## MATERIAL SHOWN
-.-.-
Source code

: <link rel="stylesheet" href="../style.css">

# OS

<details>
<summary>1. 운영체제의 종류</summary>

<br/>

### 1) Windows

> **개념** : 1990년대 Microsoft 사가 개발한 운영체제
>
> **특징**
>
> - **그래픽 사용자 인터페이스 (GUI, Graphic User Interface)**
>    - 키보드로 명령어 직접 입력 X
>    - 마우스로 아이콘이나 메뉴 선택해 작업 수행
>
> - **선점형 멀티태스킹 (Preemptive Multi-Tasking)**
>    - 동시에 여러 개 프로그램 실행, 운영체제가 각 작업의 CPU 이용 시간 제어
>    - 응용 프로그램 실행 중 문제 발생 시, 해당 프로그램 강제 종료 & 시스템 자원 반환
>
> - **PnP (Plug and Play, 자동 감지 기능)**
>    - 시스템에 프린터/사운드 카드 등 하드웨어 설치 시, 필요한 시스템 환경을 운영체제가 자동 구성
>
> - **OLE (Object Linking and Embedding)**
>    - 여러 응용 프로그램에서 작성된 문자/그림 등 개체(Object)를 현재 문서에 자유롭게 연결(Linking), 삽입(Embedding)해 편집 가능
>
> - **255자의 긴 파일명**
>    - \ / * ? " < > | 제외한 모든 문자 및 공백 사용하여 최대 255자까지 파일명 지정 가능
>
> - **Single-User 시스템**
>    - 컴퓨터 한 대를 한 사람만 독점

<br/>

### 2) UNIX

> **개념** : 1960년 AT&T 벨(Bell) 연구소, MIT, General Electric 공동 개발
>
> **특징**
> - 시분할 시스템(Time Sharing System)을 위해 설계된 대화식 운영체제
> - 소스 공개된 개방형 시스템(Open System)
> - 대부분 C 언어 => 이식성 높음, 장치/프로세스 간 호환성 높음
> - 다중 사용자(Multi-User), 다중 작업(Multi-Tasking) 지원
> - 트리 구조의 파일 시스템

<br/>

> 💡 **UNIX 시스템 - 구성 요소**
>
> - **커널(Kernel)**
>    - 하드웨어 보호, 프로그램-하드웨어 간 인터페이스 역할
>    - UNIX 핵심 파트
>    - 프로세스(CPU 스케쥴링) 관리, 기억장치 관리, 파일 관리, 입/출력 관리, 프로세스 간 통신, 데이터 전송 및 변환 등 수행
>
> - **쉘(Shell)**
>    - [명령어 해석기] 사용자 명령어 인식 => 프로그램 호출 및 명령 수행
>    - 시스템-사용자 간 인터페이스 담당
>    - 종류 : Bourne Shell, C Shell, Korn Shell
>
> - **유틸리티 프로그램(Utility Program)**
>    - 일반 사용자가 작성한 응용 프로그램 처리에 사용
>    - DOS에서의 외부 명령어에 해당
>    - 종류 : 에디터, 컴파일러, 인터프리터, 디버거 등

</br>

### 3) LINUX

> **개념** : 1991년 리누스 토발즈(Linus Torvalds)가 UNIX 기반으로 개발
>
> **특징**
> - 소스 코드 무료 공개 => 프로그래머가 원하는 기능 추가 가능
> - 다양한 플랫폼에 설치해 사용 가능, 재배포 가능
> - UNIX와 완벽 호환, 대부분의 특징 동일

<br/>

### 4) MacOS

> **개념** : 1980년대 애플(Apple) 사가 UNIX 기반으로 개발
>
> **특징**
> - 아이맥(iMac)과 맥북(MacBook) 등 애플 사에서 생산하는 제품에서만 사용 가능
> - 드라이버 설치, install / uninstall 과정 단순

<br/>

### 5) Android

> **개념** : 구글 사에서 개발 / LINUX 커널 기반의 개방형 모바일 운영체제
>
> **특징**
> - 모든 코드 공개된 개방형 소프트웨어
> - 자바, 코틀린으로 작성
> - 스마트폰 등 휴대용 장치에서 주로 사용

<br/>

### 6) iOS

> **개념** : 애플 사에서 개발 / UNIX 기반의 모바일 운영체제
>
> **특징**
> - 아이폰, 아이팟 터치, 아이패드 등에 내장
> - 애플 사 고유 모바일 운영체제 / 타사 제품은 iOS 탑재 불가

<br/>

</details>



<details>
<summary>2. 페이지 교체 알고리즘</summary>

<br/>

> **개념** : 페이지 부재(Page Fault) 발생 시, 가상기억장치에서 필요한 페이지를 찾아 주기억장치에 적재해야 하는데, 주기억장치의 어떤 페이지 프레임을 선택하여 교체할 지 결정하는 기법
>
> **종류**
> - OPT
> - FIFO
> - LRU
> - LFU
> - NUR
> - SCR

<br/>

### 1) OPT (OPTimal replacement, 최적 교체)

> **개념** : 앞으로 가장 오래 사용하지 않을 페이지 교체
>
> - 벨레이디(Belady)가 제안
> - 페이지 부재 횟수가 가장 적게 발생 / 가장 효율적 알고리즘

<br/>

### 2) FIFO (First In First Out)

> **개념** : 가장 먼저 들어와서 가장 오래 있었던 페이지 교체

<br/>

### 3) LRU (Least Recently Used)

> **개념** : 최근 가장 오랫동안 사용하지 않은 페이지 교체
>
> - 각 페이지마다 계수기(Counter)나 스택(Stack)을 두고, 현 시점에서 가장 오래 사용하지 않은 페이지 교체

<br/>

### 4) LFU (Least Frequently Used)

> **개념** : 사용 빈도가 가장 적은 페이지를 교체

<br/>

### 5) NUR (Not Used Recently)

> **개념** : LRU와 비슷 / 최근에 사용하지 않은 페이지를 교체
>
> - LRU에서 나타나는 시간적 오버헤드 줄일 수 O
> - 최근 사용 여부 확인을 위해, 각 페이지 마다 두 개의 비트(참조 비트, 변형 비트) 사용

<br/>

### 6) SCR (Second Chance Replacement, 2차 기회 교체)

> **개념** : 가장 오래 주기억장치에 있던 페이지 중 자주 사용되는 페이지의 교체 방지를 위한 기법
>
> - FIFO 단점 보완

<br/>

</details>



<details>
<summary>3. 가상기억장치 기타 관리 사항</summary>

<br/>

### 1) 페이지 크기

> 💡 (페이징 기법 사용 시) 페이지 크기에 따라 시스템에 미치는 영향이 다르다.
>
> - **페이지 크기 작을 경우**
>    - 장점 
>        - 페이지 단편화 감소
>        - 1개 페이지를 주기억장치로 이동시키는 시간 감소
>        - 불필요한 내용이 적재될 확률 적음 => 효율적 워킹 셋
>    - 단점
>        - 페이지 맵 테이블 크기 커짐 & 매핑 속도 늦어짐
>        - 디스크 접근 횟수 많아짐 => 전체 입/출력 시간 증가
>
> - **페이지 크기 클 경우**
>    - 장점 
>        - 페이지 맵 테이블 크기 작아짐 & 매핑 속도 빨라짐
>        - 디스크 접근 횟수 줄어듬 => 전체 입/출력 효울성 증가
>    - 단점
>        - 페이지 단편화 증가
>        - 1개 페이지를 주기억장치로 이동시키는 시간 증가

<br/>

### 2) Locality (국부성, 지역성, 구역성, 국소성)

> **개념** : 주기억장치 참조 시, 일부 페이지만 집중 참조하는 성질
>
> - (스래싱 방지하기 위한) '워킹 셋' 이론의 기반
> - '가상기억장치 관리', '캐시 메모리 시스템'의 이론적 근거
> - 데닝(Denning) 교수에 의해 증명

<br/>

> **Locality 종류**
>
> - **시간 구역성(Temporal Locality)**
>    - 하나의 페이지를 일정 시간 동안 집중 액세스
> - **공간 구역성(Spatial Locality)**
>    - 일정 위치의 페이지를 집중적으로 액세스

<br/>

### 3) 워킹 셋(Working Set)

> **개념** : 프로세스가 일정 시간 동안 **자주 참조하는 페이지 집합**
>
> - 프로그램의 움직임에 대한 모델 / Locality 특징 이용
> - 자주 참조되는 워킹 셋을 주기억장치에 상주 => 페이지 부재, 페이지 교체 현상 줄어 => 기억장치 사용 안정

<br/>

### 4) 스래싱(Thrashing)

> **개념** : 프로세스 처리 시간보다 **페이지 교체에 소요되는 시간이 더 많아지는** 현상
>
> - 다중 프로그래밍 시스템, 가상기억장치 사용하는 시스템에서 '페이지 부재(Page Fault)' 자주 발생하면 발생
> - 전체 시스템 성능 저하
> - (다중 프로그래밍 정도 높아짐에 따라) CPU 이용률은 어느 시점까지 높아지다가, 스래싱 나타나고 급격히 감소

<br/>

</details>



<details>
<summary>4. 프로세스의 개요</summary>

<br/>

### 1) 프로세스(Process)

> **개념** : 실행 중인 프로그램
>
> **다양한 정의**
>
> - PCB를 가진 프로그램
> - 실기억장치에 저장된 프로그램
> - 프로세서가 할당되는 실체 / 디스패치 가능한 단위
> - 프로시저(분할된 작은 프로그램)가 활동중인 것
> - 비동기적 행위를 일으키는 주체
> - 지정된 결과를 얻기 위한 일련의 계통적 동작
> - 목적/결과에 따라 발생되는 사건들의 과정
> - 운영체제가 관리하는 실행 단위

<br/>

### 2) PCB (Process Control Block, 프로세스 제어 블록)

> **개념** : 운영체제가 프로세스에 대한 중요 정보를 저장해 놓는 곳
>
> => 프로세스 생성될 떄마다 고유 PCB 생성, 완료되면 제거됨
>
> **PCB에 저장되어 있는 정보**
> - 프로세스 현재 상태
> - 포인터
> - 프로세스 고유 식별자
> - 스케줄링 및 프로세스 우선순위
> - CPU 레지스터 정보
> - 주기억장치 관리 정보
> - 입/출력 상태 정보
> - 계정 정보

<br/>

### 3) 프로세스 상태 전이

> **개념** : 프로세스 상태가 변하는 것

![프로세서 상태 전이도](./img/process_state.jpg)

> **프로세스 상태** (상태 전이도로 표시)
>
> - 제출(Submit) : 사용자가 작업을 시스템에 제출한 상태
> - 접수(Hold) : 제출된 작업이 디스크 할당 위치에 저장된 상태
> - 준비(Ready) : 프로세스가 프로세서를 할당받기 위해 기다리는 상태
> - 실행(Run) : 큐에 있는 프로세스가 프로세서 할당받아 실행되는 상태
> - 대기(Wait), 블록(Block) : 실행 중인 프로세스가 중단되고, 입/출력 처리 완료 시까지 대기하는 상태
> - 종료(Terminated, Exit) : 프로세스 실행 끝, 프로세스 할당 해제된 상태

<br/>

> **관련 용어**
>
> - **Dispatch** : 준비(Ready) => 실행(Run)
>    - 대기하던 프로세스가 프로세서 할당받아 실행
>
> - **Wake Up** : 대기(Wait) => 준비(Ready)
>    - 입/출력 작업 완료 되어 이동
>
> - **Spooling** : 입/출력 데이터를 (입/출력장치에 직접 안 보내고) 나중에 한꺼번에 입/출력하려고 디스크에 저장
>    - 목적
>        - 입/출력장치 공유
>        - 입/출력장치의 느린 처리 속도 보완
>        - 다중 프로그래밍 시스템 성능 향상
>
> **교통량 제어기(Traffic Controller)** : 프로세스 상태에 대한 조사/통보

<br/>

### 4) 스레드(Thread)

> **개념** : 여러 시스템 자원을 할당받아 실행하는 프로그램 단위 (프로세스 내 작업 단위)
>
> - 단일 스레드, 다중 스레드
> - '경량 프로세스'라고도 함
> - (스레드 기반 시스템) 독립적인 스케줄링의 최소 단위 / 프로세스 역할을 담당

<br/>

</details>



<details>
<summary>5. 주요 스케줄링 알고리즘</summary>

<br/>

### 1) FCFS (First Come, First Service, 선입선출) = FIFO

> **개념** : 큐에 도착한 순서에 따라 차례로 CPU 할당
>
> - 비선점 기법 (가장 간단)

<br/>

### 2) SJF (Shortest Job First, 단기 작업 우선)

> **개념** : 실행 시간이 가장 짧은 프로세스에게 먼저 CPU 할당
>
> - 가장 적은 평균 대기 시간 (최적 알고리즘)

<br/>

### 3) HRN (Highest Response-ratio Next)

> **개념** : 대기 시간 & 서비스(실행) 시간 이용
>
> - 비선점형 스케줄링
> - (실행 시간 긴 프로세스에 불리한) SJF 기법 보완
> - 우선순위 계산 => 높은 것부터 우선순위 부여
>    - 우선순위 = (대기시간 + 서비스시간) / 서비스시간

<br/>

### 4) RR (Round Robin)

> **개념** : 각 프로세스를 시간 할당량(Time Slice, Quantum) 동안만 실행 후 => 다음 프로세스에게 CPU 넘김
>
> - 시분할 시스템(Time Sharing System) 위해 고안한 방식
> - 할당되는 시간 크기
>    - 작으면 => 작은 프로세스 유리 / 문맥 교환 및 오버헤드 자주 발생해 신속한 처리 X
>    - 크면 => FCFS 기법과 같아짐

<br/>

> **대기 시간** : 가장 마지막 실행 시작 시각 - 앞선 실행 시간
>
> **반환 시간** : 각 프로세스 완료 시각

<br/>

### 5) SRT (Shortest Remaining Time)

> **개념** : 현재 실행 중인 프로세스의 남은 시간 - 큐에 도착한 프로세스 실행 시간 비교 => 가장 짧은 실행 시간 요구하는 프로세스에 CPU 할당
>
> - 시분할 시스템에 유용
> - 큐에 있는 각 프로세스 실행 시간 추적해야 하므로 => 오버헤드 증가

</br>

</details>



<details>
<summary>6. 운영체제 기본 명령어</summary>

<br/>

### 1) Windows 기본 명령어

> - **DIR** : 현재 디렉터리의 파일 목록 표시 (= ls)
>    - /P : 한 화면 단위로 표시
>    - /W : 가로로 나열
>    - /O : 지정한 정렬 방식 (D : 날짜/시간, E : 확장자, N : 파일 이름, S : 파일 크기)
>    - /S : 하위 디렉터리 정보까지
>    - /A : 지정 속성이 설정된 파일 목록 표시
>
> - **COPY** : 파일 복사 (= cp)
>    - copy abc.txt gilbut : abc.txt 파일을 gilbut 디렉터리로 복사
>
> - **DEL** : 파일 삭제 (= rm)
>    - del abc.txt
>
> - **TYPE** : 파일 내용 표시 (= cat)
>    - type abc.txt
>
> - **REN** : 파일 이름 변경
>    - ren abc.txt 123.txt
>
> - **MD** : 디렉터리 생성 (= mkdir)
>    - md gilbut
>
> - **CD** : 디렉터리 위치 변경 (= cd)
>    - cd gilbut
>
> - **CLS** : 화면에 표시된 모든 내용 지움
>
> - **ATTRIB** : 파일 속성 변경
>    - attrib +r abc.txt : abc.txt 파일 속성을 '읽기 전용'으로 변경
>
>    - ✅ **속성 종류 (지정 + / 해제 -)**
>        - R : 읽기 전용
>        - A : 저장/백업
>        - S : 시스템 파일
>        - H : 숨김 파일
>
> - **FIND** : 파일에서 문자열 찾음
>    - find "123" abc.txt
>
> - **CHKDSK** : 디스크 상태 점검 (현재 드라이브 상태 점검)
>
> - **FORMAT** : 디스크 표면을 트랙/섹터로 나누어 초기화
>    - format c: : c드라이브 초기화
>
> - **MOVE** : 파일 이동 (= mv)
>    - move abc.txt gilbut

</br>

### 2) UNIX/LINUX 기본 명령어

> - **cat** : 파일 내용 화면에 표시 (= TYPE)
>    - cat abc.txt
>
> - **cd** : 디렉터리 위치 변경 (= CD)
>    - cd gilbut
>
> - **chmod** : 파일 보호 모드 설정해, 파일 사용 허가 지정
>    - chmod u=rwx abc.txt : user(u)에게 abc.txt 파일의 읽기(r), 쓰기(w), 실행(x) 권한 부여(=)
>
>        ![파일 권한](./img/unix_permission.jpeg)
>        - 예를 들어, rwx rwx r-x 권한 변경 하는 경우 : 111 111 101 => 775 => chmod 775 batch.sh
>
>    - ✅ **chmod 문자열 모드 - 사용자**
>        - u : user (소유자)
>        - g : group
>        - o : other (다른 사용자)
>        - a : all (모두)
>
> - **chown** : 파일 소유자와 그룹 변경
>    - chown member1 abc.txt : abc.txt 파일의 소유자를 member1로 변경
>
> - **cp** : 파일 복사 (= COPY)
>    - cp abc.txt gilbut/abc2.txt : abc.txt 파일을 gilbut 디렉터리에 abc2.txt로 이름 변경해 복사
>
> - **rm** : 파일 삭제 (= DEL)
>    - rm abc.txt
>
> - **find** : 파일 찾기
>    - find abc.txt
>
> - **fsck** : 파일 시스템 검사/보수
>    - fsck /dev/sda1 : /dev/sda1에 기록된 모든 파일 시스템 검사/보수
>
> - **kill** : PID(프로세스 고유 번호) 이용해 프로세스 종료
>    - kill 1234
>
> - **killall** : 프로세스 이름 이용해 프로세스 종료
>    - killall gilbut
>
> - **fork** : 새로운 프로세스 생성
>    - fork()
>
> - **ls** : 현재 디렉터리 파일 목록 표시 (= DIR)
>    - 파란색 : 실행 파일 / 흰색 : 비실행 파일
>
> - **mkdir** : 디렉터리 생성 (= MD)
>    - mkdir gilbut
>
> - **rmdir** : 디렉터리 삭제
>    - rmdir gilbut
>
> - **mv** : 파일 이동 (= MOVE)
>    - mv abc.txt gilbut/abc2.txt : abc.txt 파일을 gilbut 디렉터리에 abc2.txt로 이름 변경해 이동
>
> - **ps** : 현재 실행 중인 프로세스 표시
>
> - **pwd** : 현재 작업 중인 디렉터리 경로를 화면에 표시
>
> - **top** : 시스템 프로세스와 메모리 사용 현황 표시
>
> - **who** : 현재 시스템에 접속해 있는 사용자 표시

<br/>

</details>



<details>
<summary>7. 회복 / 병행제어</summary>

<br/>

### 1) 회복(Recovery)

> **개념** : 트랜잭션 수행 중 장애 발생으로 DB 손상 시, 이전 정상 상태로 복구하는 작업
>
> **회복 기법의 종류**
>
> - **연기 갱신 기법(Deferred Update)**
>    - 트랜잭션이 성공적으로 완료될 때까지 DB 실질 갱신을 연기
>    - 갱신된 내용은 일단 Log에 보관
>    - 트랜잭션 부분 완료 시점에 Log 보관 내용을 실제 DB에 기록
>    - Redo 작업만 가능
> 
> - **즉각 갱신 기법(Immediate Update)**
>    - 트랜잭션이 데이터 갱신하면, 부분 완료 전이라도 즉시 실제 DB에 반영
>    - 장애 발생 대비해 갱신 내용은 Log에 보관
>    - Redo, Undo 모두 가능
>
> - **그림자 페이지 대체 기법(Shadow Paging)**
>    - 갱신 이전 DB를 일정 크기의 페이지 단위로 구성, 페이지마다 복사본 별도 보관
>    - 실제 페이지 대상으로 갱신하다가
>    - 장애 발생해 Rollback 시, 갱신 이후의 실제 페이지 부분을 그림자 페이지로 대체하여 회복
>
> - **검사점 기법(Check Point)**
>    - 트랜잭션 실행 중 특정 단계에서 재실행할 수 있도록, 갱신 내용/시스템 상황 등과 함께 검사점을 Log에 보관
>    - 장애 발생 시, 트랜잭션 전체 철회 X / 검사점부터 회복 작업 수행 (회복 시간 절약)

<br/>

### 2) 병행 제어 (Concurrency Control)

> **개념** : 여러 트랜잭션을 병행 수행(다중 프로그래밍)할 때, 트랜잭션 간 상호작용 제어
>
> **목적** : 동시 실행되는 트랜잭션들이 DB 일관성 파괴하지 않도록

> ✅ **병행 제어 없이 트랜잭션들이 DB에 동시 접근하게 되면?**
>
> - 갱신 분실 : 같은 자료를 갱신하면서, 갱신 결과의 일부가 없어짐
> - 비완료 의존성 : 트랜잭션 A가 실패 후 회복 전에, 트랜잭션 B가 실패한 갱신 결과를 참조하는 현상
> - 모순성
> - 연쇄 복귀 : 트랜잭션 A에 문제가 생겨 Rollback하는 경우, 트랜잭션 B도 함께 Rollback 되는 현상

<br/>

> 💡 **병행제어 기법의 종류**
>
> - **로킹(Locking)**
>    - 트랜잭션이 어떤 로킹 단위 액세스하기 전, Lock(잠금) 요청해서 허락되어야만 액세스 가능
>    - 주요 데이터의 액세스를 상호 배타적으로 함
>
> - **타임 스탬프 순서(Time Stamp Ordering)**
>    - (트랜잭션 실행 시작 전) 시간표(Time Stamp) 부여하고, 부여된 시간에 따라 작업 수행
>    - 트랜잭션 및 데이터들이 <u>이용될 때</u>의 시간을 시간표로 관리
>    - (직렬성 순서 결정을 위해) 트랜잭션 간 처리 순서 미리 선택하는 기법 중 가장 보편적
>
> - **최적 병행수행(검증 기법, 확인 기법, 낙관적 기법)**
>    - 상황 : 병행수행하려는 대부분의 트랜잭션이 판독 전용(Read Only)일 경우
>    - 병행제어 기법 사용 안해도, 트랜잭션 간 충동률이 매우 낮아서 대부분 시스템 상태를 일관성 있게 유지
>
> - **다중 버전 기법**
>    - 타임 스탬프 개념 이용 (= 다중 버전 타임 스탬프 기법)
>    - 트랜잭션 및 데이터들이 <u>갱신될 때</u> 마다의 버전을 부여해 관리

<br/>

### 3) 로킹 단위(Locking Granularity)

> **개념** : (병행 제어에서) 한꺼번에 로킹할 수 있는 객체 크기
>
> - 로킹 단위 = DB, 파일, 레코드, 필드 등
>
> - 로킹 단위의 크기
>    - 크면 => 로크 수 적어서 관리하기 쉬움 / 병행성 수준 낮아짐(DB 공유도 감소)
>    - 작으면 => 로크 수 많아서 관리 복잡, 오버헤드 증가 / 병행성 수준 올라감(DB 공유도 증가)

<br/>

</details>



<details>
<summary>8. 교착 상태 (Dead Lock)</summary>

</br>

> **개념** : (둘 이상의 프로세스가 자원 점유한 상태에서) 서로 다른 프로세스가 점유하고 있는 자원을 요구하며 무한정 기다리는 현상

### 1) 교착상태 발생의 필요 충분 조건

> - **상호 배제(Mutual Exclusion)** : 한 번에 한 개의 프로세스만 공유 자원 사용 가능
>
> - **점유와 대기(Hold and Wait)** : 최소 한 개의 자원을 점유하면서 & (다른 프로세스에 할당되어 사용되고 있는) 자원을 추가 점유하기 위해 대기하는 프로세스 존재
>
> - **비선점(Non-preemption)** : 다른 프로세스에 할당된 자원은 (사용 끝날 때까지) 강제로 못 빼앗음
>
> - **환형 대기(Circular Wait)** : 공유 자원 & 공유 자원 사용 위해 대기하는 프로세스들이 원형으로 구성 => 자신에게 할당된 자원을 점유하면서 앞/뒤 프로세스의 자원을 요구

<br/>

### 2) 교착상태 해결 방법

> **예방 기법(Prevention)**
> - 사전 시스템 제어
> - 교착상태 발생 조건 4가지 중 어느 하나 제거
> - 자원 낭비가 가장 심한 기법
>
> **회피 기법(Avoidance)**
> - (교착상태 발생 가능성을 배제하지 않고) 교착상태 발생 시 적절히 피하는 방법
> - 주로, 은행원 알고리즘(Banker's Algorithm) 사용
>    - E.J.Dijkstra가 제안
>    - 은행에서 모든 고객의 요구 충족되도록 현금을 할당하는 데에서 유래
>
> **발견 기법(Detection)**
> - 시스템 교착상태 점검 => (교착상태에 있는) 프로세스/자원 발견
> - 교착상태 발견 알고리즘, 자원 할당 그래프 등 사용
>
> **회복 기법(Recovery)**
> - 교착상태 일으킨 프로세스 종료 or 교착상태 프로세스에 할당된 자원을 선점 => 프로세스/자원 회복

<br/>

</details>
-.-.-
## WHAT TO DO
Exactly the lines above from the one with "대기(Wait) => 준비(Ready)" to the one with "### 1) FCFS", both included, are to be quoted; leave the rest out.

## ANSWER TO THIS TASK
> - **Wake Up** : 대기(Wait) => 준비(Ready)
>    - 입/출력 작업 완료 되어 이동
>
> - **Spooling** : 입/출력 데이터를 (입/출력장치에 직접 안 보내고) 나중에 한꺼번에 입/출력하려고 디스크에 저장
>    - 목적
>        - 입/출력장치 공유
>        - 입/출력장치의 느린 처리 속도 보완
>        - 다중 프로그래밍 시스템 성능 향상
>
> **교통량 제어기(Traffic Controller)** : 프로세스 상태에 대한 조사/통보

<br/>

### 4) 스레드(Thread)

> **개념** : 여러 시스템 자원을 할당받아 실행하는 프로그램 단위 (프로세스 내 작업 단위)
>
> - 단일 스레드, 다중 스레드
> - '경량 프로세스'라고도 함
> - (스레드 기반 시스템) 독립적인 스케줄링의 최소 단위 / 프로세스 역할을 담당

<br/>

</details>



<details>
<summary>5. 주요 스케줄링 알고리즘</summary>

<br/>

### 1) FCFS (First Come, First Service, 선입선출) = FIFO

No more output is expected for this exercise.